- _SUPPLIED RECORDS_:
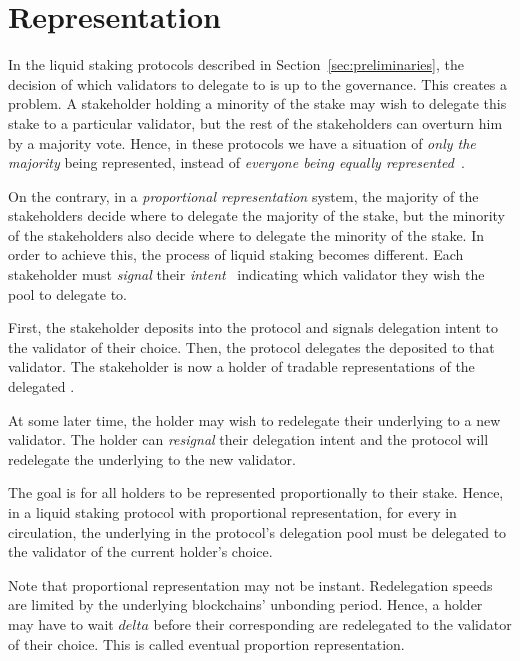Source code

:\section{Representation}

In the liquid staking protocols described in Section~\ref{sec:preliminaries},
the decision of which validators to delegate to is up to the governance.
This creates a problem. A stakeholder holding a minority of the stake
may wish to delegate this stake to a particular validator, but the rest
of the stakeholders can overturn him by a majority vote. Hence, in these
protocols we have a situation of \emph{only the majority} being represented,
instead of \emph{everyone being equally represented}~\cite{mill1862true}.

On the contrary, in a \emph{proportional representation} system, the
majority of the stakeholders decide where to delegate the majority of
the stake, but the minority of the stakeholders also decide where to delegate
the minority of the stake. In order to achieve this, the process of liquid
staking becomes different. Each stakeholder must \emph{signal} their
\emph{intent}~\cite{quicksilver} indicating which validator they wish
the pool to delegate to.

First, the stakeholder deposits \asset into the protocol and signals
delegation intent to the validator of their choice. Then, the protocol
delegates the deposited \asset to that validator. The stakeholder is
now a holder of tradable \stasset representations of the delegated \asset.

At some later time, the \stasset holder may wish to redelegate
their underlying \asset to a new validator.
The \stasset holder can \emph{resignal} their delegation intent and the protocol
will redelegate the underlying \asset to the new validator.

The goal is for all \stasset holders to be represented proportionally to
their stake. Hence, in a liquid staking protocol with proportional
representation, for every \stasset in circulation, the underlying \asset
in the protocol's delegation pool must be delegated to the validator
of the current \stasset holder's choice.

Note that proportional representation may not be instant. Redelegation speeds
are limited by the underlying blockchains' unbonding period.
Hence, a \stasset holder may have to wait $delta$ before their corresponding
\assets are redelegated to the validator of their choice. This is called
eventual proportion representation.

- _WORK TO BE COMPLETED_: How many of the listing's lines contain "cite"? Respond with a single number and nothing else.

- _RESULT OF THE TASK_: 2